◆ **What you will do**
Repeat exactly the lines from the start of the records below through the line that contains "## 7. 請使用以下", including both.

Stored dataset items
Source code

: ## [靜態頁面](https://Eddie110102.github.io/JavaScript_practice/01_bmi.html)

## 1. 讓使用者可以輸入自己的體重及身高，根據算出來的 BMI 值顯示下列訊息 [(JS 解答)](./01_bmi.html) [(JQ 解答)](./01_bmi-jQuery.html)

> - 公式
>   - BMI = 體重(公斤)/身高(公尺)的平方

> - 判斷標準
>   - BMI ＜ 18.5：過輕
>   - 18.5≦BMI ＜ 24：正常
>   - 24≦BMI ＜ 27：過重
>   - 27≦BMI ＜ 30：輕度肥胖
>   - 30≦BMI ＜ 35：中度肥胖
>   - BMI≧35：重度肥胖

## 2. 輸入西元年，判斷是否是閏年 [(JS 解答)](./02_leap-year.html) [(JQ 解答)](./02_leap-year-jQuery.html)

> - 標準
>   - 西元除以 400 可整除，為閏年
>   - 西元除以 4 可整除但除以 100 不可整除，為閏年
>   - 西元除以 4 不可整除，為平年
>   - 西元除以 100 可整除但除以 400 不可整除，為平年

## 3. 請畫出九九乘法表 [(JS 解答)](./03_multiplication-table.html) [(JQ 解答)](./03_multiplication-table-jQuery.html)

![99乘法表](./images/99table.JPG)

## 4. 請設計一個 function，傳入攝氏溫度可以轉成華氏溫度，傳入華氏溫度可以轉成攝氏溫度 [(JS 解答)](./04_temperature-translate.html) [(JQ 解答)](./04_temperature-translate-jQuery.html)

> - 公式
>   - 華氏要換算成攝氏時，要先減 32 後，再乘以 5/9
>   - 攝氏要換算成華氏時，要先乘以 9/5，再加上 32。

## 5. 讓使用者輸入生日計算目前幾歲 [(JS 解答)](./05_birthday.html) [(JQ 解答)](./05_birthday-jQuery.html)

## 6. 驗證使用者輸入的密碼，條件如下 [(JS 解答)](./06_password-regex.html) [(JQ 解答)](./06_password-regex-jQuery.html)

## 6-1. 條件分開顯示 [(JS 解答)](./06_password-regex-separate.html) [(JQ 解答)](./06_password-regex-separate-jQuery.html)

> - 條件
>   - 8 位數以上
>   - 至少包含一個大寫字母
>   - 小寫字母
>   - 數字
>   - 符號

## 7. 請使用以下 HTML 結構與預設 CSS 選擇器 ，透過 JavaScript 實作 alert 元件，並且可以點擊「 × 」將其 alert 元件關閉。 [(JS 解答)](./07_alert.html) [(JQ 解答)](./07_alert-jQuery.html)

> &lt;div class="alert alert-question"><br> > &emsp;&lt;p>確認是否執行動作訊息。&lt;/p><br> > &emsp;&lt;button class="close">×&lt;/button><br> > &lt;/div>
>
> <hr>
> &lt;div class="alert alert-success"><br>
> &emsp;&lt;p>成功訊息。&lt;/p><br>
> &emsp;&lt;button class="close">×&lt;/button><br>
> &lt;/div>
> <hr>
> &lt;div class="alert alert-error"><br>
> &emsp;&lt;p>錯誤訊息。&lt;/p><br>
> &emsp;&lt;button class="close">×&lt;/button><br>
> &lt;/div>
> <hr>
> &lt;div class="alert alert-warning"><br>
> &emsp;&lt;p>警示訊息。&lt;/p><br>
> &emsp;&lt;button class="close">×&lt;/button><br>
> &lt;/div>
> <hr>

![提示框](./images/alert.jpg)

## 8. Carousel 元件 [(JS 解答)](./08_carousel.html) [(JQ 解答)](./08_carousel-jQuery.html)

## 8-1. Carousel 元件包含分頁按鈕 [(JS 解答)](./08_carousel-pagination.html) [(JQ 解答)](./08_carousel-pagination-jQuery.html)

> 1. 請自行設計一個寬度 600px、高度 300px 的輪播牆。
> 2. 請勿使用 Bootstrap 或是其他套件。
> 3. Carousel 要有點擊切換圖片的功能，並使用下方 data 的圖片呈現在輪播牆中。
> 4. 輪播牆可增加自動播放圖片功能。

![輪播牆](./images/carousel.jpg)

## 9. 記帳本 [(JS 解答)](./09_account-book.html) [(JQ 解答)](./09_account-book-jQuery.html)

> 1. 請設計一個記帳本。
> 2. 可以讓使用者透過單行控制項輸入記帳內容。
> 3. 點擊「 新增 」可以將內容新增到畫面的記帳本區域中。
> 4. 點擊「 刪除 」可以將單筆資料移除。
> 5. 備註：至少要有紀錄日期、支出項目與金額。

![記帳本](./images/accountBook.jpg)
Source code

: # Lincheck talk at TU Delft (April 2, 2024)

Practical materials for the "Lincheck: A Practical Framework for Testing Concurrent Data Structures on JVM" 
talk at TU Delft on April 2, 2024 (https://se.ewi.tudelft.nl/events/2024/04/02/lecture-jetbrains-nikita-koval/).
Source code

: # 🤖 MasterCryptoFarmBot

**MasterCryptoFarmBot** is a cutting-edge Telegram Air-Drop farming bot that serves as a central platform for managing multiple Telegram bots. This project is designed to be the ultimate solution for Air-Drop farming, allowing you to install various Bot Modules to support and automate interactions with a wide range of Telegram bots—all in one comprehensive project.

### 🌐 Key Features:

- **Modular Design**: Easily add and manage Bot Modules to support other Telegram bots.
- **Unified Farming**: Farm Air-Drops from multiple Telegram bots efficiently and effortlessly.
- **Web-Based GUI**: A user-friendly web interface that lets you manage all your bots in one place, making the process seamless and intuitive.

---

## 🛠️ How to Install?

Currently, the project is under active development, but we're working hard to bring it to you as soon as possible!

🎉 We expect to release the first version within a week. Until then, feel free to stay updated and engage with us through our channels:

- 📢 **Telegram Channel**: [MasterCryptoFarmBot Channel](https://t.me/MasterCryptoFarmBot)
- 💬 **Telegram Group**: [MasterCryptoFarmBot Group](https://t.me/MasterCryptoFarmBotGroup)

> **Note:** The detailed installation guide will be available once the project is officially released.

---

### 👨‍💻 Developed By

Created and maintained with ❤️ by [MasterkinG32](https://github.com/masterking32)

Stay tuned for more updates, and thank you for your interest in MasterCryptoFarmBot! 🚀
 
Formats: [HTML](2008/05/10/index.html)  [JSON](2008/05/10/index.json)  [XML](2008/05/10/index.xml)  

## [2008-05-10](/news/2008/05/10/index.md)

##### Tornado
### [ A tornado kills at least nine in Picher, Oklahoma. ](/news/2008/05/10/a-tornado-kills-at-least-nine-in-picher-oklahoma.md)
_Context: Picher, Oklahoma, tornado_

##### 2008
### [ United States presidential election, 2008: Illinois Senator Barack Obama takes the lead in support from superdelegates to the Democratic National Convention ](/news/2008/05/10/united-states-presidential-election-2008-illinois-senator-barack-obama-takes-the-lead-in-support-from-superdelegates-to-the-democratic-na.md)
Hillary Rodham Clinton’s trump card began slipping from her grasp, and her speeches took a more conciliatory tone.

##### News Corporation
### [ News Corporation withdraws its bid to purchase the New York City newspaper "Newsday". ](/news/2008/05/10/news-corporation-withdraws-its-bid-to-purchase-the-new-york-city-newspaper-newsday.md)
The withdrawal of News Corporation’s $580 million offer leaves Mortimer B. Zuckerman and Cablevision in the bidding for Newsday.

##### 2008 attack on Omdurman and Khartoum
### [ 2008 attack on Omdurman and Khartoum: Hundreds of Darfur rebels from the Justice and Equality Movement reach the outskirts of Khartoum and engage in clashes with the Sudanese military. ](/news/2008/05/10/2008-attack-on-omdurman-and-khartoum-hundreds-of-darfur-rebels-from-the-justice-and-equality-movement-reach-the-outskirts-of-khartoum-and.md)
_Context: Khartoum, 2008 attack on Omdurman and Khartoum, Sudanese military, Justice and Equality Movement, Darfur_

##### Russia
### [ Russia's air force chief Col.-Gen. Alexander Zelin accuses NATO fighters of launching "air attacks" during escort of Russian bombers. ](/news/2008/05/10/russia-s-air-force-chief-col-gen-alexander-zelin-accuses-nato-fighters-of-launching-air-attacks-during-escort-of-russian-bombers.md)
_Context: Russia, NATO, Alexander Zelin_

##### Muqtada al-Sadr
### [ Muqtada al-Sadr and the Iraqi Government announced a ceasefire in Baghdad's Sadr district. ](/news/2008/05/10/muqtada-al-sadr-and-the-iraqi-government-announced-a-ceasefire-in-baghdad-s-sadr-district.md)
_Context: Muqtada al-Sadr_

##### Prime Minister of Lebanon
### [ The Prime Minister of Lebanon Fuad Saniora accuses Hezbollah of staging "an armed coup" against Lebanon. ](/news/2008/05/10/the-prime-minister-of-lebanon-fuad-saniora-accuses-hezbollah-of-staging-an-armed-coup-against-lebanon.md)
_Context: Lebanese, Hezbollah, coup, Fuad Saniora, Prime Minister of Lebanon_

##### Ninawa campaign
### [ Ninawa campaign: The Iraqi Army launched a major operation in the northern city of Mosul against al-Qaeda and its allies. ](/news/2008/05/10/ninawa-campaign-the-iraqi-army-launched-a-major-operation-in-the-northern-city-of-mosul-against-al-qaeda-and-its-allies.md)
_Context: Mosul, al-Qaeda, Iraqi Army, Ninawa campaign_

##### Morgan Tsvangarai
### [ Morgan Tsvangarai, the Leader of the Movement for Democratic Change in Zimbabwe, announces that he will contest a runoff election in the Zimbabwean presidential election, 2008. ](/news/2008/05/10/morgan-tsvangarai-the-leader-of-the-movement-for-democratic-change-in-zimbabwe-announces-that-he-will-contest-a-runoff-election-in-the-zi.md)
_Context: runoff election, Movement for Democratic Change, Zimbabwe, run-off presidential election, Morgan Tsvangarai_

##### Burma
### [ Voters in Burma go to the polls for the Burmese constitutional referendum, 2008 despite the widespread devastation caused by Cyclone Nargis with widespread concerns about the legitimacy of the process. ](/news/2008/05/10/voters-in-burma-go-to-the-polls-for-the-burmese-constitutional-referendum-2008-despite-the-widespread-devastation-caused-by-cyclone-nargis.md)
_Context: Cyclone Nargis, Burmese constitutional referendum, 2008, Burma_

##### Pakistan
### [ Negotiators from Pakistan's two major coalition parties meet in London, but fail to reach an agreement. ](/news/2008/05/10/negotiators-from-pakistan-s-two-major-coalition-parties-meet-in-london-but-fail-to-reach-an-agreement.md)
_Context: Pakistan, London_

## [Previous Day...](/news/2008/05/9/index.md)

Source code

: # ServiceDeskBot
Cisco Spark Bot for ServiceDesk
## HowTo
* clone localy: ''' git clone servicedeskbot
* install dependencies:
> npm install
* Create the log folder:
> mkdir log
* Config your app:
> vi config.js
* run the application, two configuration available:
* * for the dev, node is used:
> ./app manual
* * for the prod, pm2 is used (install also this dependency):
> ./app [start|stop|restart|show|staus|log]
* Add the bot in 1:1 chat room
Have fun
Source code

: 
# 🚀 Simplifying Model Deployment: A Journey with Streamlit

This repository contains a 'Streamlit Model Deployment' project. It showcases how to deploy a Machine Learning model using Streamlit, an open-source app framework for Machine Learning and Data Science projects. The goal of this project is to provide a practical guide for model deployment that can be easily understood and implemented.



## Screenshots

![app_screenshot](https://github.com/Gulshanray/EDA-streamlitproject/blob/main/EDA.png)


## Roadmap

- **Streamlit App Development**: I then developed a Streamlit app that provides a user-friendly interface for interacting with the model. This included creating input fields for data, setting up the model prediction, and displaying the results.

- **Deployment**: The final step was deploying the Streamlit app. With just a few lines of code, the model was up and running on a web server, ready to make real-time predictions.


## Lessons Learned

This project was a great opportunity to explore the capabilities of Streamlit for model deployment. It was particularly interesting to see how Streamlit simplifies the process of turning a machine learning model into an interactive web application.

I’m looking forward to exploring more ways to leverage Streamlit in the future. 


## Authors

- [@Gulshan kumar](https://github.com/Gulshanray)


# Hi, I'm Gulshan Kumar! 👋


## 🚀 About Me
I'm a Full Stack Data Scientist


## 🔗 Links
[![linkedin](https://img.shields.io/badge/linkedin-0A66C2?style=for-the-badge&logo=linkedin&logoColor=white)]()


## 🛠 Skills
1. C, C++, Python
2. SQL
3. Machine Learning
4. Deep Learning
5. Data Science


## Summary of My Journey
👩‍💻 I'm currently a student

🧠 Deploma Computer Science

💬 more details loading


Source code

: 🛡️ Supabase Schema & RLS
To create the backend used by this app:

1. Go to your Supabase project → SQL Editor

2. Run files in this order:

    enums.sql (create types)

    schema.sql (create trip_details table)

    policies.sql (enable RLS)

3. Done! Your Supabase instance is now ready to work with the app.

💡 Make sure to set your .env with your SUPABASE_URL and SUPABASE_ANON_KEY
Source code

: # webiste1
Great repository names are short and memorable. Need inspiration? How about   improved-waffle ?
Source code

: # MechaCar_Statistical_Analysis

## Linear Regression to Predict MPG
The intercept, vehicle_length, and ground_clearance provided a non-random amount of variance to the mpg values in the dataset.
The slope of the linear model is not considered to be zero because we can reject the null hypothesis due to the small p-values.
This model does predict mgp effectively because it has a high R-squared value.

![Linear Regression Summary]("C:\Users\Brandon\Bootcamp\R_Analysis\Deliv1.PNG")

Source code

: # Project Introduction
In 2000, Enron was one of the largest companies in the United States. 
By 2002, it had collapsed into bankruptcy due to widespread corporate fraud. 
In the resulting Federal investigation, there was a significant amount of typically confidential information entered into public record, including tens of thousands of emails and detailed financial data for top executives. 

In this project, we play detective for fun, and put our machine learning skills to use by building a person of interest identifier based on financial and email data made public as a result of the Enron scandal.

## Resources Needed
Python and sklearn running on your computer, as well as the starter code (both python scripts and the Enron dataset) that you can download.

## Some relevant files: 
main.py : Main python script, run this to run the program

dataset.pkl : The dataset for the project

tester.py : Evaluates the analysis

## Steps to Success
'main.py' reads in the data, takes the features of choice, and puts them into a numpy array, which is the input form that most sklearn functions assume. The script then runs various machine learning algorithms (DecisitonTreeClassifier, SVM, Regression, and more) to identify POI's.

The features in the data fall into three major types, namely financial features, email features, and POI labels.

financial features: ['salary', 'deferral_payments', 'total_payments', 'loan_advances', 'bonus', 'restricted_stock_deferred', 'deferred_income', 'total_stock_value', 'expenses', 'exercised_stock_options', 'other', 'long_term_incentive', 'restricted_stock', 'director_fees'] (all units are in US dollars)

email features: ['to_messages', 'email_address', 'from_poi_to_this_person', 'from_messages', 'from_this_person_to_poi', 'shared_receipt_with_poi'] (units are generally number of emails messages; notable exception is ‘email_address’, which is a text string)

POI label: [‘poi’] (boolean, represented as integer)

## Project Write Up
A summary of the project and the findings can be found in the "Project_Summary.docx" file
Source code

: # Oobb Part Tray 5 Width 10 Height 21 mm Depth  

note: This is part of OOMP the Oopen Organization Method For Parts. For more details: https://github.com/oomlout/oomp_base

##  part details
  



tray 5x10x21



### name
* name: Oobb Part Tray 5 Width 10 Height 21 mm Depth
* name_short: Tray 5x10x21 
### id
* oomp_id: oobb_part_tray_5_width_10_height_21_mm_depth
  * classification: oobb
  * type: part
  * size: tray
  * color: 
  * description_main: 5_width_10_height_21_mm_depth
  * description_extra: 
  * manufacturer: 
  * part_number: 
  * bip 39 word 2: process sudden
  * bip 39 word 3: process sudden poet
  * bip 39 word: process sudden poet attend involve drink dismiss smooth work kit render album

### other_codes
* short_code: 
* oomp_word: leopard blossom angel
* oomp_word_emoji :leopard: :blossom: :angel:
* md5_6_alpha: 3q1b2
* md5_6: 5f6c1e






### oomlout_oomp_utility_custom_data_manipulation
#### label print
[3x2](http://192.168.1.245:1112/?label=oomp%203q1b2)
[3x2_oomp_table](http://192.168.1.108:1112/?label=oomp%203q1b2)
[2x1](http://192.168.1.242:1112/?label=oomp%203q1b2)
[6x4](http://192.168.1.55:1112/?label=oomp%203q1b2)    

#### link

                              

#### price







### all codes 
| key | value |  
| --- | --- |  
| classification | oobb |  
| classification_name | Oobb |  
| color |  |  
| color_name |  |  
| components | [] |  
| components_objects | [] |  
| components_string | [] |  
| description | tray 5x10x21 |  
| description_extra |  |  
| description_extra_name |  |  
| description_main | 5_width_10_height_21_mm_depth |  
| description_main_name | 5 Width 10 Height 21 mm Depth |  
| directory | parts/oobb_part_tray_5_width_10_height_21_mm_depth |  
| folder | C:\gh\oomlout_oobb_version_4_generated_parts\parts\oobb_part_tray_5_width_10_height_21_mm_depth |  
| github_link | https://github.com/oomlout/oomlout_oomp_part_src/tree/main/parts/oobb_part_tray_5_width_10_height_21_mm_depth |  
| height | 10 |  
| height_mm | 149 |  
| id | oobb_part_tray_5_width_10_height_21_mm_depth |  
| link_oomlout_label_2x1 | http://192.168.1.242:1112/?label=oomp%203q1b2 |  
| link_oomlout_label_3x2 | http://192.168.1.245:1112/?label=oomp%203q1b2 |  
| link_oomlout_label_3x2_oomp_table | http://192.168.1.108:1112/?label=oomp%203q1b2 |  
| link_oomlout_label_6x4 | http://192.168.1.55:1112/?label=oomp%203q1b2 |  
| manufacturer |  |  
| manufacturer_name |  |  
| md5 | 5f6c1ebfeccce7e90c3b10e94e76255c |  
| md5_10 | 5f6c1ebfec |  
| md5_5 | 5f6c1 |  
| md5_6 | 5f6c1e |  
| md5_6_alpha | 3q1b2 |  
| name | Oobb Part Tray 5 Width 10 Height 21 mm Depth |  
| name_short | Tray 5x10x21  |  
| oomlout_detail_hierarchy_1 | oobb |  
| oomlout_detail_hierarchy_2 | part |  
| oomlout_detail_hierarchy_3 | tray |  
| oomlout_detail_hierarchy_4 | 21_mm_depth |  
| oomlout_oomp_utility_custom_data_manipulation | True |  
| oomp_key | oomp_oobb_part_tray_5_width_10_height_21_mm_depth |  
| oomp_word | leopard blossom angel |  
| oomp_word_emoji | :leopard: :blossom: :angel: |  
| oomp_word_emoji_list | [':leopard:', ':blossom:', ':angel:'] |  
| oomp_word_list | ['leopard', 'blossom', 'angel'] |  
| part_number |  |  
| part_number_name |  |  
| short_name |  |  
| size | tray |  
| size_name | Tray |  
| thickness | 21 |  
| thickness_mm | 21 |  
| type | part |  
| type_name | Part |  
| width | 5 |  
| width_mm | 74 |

◆ **Exercise output**
Source code

: ## [靜態頁面](https://Eddie110102.github.io/JavaScript_practice/01_bmi.html)

## 1. 讓使用者可以輸入自己的體重及身高，根據算出來的 BMI 值顯示下列訊息 [(JS 解答)](./01_bmi.html) [(JQ 解答)](./01_bmi-jQuery.html)

> - 公式
>   - BMI = 體重(公斤)/身高(公尺)的平方

> - 判斷標準
>   - BMI ＜ 18.5：過輕
>   - 18.5≦BMI ＜ 24：正常
>   - 24≦BMI ＜ 27：過重
>   - 27≦BMI ＜ 30：輕度肥胖
>   - 30≦BMI ＜ 35：中度肥胖
>   - BMI≧35：重度肥胖

## 2. 輸入西元年，判斷是否是閏年 [(JS 解答)](./02_leap-year.html) [(JQ 解答)](./02_leap-year-jQuery.html)

> - 標準
>   - 西元除以 400 可整除，為閏年
>   - 西元除以 4 可整除但除以 100 不可整除，為閏年
>   - 西元除以 4 不可整除，為平年
>   - 西元除以 100 可整除但除以 400 不可整除，為平年

## 3. 請畫出九九乘法表 [(JS 解答)](./03_multiplication-table.html) [(JQ 解答)](./03_multiplication-table-jQuery.html)

![99乘法表](./images/99table.JPG)

## 4. 請設計一個 function，傳入攝氏溫度可以轉成華氏溫度，傳入華氏溫度可以轉成攝氏溫度 [(JS 解答)](./04_temperature-translate.html) [(JQ 解答)](./04_temperature-translate-jQuery.html)

> - 公式
>   - 華氏要換算成攝氏時，要先減 32 後，再乘以 5/9
>   - 攝氏要換算成華氏時，要先乘以 9/5，再加上 32。

## 5. 讓使用者輸入生日計算目前幾歲 [(JS 解答)](./05_birthday.html) [(JQ 解答)](./05_birthday-jQuery.html)

## 6. 驗證使用者輸入的密碼，條件如下 [(JS 解答)](./06_password-regex.html) [(JQ 解答)](./06_password-regex-jQuery.html)

## 6-1. 條件分開顯示 [(JS 解答)](./06_password-regex-separate.html) [(JQ 解答)](./06_password-regex-separate-jQuery.html)

> - 條件
>   - 8 位數以上
>   - 至少包含一個大寫字母
>   - 小寫字母
>   - 數字
>   - 符號

## 7. 請使用以下 HTML 結構與預設 CSS 選擇器 ，透過 JavaScript 實作 alert 元件，並且可以點擊「 × 」將其 alert 元件關閉。 [(JS 解答)](./07_alert.html) [(JQ 解答)](./07_alert-jQuery.html)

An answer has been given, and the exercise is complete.